Following 25 years of faithful ministry, former lead pastor Larry Bazer retired and began serving as a member of the church, traveling on missions and training pastors.

Now, Scott serves as Melbourne’s lead pastor after following God’s call back home in 2009, as he was finishing up his PhD at Southeastern. He has been serving in his current role since 2011.

Eight years after Scott returned, Jason felt God calling him back to serve at Melbourne as well, and in 2017 he stepped into the role of next gen pastor.

Only a year later, at Scott’s prompting, Aaron returned as well to serve as Melbourne’s church planting pastor. Part of his role includes helping start a new initiative called Launch 10x, from which the church seeks to plant 10 churches, send out 100 missionaries, train 1,000 leaders, and make 10,000 disciples — by God’s grace, all within 10 years.

“Our mission statement as a church is, ‘Making disciples here and everywhere for the glory of God,’” said Scott. “And so we’re trying to make sure that everything we do is about making disciples, from every small group to every ministry — reaching the lost and discipling the saved. We’re trying to stay laser-focused on that, and I think Southeastern is laser-focused on that.”

We’re trying to make sure that everything we do is about making disciples, from every small group to every ministry — reaching the lost and discipling the saved.

“Southeastern is such a missional place — and that’s part of what we love about it,” Scott explained. “I think that comes from Dr. Akin; it’s the heartbeat of the seminary. And we pray that it’s the heartbeat of our church.”

Scott, Jason, and Aaron didn’t expect to return to their home church to serve in leadership. And yet, in God’s kindness, he has granted them the opportunity to serve in a place that means so much to them, to pour back into the lives of those who raised and discipled them. In God’s providence, he placed them in a ministry context where familiarity gives them opportunities that they wouldn’t otherwise have.

Aaron phrased it as such: “God has brought me to this area and has brought me up in this area for a reason. And so I’m going to minister here in a way that other people who don’t know the area spend years trying to figure out.”

God has brought me to this area and has brought me up in this area for a reason.

Furthermore, as friends and fellow Southeastern alum, Jason, Scott, and Aaron are able to serve their church side by side with an even greater degree of trust and understanding, knowing who they were trained under.

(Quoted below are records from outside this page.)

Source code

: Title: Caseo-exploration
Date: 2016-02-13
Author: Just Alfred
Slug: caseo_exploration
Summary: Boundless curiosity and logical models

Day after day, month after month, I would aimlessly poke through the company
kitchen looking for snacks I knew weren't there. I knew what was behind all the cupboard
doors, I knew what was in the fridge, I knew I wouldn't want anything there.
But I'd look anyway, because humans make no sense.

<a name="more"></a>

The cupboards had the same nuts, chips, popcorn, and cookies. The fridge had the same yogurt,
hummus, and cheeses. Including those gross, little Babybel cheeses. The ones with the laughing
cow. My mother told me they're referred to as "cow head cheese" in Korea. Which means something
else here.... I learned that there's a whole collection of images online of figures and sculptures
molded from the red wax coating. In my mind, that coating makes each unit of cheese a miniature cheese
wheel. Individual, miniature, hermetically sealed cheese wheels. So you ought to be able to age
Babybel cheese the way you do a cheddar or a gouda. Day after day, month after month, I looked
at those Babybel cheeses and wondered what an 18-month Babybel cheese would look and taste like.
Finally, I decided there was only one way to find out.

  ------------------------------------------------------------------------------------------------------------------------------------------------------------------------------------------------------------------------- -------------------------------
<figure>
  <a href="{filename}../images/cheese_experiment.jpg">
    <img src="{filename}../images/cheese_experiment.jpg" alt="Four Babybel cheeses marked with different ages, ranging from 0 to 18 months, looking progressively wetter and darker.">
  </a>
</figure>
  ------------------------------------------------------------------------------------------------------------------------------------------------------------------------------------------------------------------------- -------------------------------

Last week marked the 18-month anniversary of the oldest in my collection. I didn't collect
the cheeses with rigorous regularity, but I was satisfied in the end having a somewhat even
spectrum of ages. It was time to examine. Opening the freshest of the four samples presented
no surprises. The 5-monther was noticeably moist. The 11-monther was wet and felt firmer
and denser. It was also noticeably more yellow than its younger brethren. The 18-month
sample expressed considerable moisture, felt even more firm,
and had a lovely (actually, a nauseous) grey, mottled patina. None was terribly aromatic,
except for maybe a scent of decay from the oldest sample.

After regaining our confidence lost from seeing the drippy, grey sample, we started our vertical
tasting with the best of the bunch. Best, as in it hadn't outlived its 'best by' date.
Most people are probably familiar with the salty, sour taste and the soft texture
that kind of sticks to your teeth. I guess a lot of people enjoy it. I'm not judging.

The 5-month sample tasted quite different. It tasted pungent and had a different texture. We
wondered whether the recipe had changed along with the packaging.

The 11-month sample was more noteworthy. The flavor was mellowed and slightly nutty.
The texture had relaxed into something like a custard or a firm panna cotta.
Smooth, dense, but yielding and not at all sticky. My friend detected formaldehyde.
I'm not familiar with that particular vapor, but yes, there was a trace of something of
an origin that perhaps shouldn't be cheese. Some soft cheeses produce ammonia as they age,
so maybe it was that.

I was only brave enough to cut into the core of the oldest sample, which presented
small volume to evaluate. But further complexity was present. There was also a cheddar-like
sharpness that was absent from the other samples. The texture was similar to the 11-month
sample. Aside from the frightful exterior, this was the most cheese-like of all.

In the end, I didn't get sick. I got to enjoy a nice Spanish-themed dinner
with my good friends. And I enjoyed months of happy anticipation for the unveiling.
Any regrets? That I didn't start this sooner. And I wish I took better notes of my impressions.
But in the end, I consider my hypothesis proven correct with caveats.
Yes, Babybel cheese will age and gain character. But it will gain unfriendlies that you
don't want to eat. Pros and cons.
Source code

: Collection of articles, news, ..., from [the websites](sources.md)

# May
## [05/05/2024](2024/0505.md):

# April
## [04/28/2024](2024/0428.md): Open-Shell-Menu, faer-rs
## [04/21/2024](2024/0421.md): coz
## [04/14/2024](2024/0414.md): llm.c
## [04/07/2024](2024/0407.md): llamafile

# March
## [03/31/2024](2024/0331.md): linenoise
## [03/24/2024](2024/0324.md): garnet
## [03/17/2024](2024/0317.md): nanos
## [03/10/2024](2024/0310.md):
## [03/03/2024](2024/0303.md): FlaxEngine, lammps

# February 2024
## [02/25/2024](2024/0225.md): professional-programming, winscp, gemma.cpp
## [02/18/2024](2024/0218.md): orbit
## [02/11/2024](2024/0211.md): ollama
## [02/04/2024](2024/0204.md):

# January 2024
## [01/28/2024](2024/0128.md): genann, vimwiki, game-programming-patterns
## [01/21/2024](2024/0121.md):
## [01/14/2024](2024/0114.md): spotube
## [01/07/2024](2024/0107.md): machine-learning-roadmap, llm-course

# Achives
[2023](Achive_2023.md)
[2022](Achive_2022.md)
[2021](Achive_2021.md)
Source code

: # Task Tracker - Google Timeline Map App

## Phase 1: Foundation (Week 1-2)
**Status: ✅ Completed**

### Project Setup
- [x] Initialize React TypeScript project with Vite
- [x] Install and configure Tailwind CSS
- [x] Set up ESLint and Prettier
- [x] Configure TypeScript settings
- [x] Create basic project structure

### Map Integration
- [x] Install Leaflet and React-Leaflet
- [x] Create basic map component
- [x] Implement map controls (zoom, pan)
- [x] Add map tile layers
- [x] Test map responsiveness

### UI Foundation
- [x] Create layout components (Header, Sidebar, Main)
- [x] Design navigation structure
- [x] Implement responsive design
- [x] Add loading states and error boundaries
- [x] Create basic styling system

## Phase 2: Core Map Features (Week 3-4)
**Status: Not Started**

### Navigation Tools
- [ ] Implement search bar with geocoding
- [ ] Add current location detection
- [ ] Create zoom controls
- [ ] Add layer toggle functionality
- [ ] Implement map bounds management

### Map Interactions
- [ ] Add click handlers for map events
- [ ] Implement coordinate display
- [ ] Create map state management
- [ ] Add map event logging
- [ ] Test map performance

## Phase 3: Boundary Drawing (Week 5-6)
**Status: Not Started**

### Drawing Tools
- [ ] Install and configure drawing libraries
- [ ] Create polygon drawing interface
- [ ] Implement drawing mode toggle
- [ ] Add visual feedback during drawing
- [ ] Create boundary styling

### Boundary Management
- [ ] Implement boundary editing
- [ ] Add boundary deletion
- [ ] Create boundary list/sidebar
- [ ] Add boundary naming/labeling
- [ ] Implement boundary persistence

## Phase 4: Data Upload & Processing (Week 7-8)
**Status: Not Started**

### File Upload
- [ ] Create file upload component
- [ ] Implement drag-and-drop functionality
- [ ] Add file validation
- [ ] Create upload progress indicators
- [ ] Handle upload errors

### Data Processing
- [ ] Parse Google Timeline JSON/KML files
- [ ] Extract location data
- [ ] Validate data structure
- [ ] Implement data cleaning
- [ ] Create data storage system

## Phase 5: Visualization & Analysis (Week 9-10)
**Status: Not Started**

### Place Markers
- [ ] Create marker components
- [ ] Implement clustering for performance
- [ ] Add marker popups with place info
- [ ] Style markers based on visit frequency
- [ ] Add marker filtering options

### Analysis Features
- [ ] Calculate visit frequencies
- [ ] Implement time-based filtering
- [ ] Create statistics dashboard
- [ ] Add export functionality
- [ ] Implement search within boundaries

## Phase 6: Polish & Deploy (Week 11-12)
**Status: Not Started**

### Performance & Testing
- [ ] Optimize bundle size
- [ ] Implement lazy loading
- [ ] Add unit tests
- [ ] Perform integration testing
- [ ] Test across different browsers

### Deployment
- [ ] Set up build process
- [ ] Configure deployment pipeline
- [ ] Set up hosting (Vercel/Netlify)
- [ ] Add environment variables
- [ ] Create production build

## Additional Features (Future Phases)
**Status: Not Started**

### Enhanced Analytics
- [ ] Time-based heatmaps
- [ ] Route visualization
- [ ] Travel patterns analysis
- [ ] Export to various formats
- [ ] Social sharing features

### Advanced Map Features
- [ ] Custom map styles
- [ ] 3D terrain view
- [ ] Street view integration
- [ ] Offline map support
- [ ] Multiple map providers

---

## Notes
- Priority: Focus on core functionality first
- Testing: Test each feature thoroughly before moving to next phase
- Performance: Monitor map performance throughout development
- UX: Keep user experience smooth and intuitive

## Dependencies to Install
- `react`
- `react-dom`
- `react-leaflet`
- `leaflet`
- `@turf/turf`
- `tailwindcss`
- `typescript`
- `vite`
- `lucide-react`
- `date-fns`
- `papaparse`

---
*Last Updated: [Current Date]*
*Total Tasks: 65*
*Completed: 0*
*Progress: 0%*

“I don’t think any of the three of us would say we remember every lecture we ever had at Southeastern,” said Scott. “But nonetheless, hearing our professors think through theological issues and make decisions — and even when they disagreed, hearing why they disagreed, and how they were going back to the word to form their answers — that still shapes us as we’re discussing things in our weekly elders’ meeting and making decisions for the church,” Scott said.

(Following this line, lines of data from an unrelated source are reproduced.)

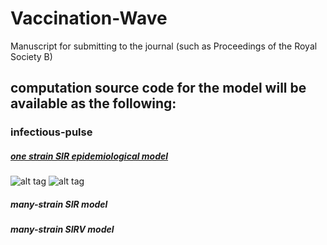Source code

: # Vaccination-Wave
Manuscript for submitting to the journal (such as Proceedings of the Royal Society B)

## computation source code for the model will be available as the following:
### infectious-pulse
##### [one strain SIR epidemiological model](http://nbviewer.ipython.org/github/alvason/infectious-pulse/blob/master/sir/sir.ipynb)
![alt tag](https://github.com/alvason/infectious-pulse/blob/master/sir/figure/sir.png)
![alt tag](https://github.com/alvason/infectious-pulse/blob/master/sir/figure/revivalSIR.png)
##### many-strain SIR model
##### many-strain SIRV model
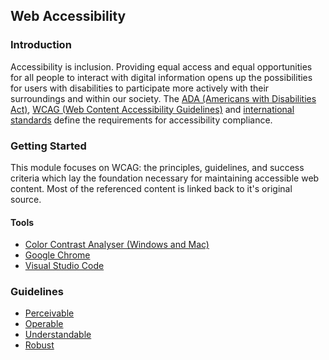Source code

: ## Web Accessibility

### Introduction 

Accessibility is inclusion. Providing equal access and equal opportunities for all people to interact with digital information opens up the possibilities for users with disabilities to participate more actively with their surroundings and within our society. The [ADA (Americans with Disabilities Act)](https://www.interactiveaccessibility.com/services/ada-compliance), [WCAG (Web Content Accessibility Guidelines)](https://www.w3.org/WAI/standards-guidelines/wcag/) and [international standards](https://www.w3.org/WAI/policies/) define the requirements for accessibility compliance.

### Getting Started 

This module focuses on WCAG: the principles, guidelines, and success criteria which lay the foundation necessary for maintaining accessible web content. Most of the referenced content is linked back to it's original source.

#### Tools
- [Color Contrast Analyser (Windows and Mac)](https://developer.paciellogroup.com/resources/contrastanalyser/)
- [Google Chrome](https://www.google.com/chrome/)
- [Visual Studio Code](https://code.visualstudio.com/) 


### Guidelines

- [Perceivable](1-perceivable/README.md)
- [Operable](2-operable/README.md)
- [Understandable](3-understandable/README.md)
- [Robust](4-robust/README.md)


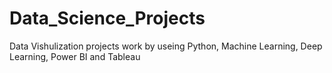 # Data_Science_Projects
Data Vishulization projects work by useing Python, Machine Learning, Deep Learning, Power BI and Tableau
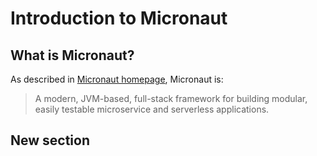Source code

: # Introduction to Micronaut

## What is Micronaut?

As described in [Micronaut homepage](https://www.micronaut.io),  Micronaut is:

> A modern, JVM-based, full-stack framework for building modular, easily testable microservice and serverless applications.

## New section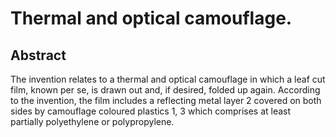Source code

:# Thermal and optical camouflage.

## Abstract
The invention relates to a thermal and optical camouflage in which a leaf cut film, known per se, is drawn out and, if desired, folded up again. According to the invention, the film includes a reflecting metal layer 2 covered on both sides by camouflage coloured plastics 1, 3 which comprises at least partially polyethylene or polypropylene.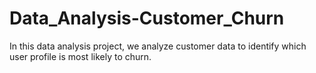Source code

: # Data_Analysis-Customer_Churn
 In this data analysis project, we analyze customer data to identify which user profile is most likely to churn.
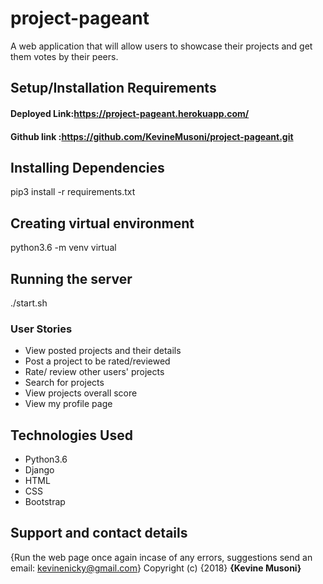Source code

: # project-pageant
A web application that will allow users to showcase their projects and get them votes by their peers.
 ## Setup/Installation Requirements 
#### Deployed Link:https://project-pageant.herokuapp.com/ 
#### Github link :https://github.com/KevineMusoni/project-pageant.git
 ## Installing Dependencies
pip3 install -r requirements.txt
## Creating virtual environment
python3.6 -m venv virtual
 ## Running the server
./start.sh
 ### User Stories
* View posted projects and their details
* Post a project to be rated/reviewed
* Rate/ review other users' projects
* Search for projects 
* View projects overall score
* View my profile page
 ## Technologies Used
* Python3.6
* Django
* HTML
* CSS
* Bootstrap
 ## Support and contact details
{Run the web page once again incase of any errors,
suggestions
send an email: kevinenicky@gmail.com}
Copyright (c) {2018} **{Kevine Musoni}**
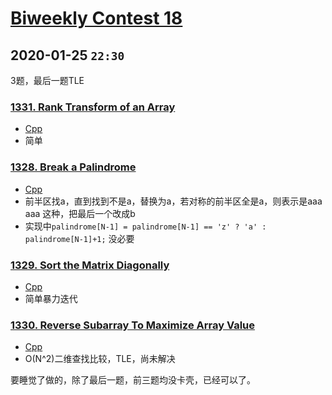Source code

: # [Biweekly Contest 18](https://leetcode.com/contest/biweekly-contest-18/)

## 2020-01-25 `22:30`

3题，最后一题TLE

### [1331. Rank Transform of an Array](https://leetcode.com/problems/rank-transform-of-an-array)

- [Cpp](../../../cpp/1331.cpp)
- 简单

### [1328. Break a Palindrome](https://leetcode.com/problems/break-a-palindrome)

- [Cpp](../../../cpp/1328.cpp)
- 前半区找a，直到找到不是a，替换为a，若对称的前半区全是a，则表示是aaa aaa 这种，把最后一个改成b
- 实现中`palindrome[N-1] = palindrome[N-1] == 'z' ? 'a' : palindrome[N-1]+1;` 没必要

### [1329. Sort the Matrix Diagonally](https://leetcode.com/problems/sort-the-matrix-diagonally/)

- [Cpp](../../../cpp/1329.cpp)
- 简单暴力迭代

### [1330. Reverse Subarray To Maximize Array Value](https://leetcode.com/problems/reverse-subarray-to-maximize-array-value)

- [Cpp](../../../cpp/1330.cpp)
- O(N^2)二维查找比较，TLE，尚未解决

要睡觉了做的，除了最后一题，前三题均没卡壳，已经可以了。

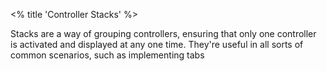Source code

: <% title 'Controller Stacks' %>

Stacks are a way of grouping controllers, ensuring that only one controller is activated and displayed at any one time. They're useful in all sorts of common scenarios, such as implementing tabs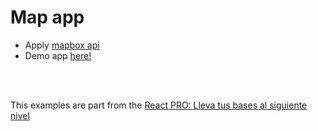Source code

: # Map app

- Apply [mapbox api](https://www.mapbox.com/)
- Demo app [here!](https://suspicious-elion-a32462.netlify.app/)


<br>
<br>

This examples are part from the [React PRO: Lleva tus bases al siguiente nivel](https://www.udemy.com/course/react-pro/)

While Melbourne has grown and changed over the years, Scott, Jason, and Aaron are able to attest to God faithfulness in the lives of his people. They have seen this faithfulness throughout their years within the church body and through the testimonies of their family members — many of whom came to faith at Melbourne or have been part of that body for decades.

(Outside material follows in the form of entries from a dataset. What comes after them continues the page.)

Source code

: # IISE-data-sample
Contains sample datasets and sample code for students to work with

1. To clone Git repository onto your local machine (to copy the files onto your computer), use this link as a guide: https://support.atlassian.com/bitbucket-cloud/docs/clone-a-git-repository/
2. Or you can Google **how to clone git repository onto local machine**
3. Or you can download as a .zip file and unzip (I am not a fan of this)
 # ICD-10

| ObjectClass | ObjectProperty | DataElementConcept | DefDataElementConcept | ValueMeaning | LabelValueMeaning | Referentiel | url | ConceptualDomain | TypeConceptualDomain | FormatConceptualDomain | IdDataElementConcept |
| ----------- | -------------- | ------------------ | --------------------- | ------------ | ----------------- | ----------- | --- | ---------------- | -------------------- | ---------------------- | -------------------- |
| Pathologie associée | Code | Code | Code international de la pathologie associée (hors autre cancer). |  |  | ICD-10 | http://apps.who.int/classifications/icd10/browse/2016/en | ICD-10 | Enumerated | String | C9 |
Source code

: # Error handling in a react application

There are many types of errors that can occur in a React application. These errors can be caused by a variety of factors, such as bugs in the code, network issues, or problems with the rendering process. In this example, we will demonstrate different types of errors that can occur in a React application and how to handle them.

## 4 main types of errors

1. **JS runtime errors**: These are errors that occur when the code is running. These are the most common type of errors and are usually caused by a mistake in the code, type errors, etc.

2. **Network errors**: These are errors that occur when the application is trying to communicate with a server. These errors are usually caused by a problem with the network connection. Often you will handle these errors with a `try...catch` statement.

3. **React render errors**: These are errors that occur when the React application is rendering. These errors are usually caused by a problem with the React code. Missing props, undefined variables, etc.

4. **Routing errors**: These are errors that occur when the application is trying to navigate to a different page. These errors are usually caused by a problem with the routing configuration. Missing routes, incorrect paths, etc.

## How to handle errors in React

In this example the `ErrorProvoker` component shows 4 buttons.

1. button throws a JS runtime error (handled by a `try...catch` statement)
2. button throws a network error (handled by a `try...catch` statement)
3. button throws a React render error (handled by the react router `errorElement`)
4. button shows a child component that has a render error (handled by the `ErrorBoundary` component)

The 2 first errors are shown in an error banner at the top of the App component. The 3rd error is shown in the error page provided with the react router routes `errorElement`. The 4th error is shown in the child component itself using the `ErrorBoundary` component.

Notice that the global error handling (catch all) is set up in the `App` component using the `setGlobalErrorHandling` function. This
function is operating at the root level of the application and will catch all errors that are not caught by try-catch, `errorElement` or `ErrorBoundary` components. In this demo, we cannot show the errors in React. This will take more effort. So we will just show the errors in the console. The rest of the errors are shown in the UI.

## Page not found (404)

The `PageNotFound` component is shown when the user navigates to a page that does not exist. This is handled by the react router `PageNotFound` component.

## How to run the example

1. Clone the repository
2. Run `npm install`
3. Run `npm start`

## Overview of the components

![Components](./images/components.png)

“This is the church that shared the gospel with us, the church where we got saved, where we got baptized, where we were discipled and called into ministry,” reflected Scott. “What a healthy thing that now we get to invest back into this same church and see the Lord doing amazing things and even see our own kids baptized in this same church!”

 

Join us in praying for the work of Scott, Jason, Aaron, and the rest of Melbourne’s leadership. Pray for continued faithfulness in ministry and that their love for the Lord would continue to grow. Pray that, through the proclamation of the gospel at Melbourne, hearts would be changed and lives would be transformed for the glory of God.